======== Records for this exercise ========

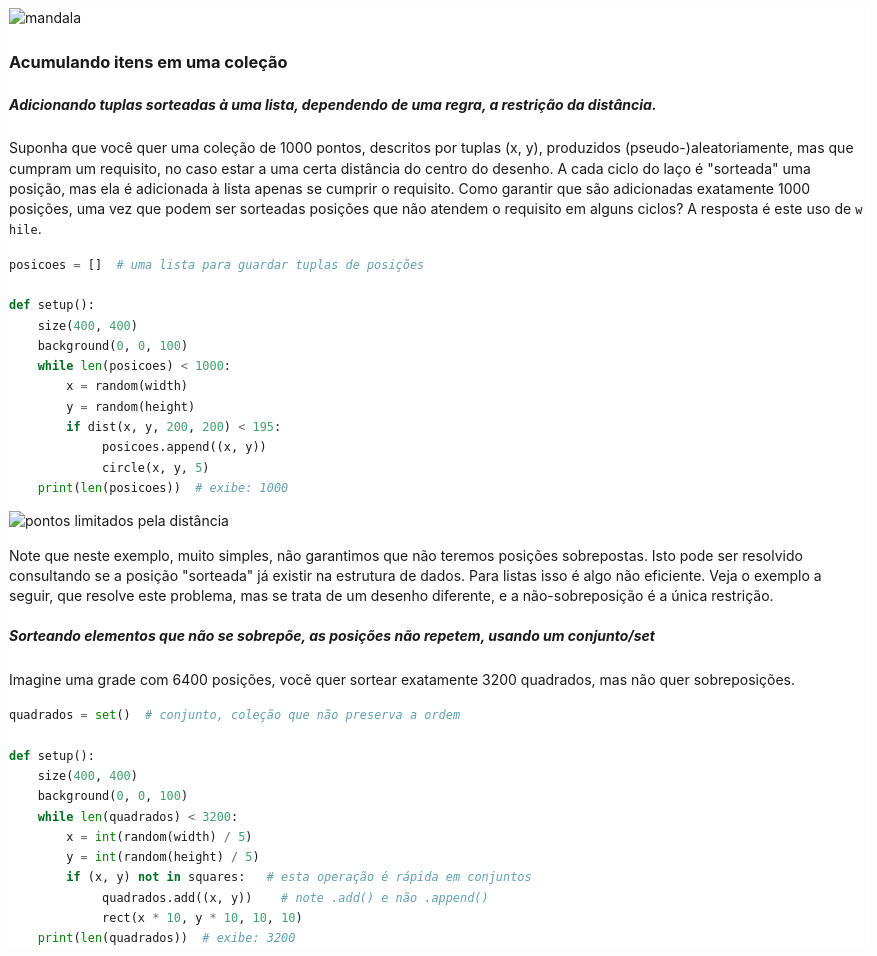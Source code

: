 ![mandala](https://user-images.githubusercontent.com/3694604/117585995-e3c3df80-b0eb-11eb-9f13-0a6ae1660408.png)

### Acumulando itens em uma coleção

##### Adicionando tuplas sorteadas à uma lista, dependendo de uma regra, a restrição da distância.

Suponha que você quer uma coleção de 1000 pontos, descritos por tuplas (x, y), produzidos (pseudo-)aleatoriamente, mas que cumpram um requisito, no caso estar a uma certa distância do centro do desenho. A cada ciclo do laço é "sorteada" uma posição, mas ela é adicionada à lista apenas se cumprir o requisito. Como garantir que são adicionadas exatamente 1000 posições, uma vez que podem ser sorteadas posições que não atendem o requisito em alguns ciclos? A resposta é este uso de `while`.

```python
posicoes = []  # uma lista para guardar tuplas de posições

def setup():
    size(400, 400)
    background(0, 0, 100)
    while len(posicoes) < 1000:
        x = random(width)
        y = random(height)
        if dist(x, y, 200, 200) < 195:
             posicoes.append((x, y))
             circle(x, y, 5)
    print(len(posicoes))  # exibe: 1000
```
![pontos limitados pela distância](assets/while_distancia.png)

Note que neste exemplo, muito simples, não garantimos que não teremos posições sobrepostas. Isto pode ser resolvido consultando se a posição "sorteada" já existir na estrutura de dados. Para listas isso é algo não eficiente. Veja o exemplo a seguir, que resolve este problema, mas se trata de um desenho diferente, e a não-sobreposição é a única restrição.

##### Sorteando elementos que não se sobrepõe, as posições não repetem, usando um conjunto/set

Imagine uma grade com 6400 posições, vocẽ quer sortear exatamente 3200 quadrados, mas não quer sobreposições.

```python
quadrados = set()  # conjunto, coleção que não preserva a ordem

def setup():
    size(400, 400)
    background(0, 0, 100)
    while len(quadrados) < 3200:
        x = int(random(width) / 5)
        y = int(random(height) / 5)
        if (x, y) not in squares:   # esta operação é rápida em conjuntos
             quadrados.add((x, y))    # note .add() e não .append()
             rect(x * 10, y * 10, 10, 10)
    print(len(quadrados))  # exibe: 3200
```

========

• **Exercise description**: Copy out, from the material above, each line in which the string "exibe" is found.

• **Problem solution**:
    print(len(posicoes))  # exibe: 1000
    print(len(quadrados))  # exibe: 3200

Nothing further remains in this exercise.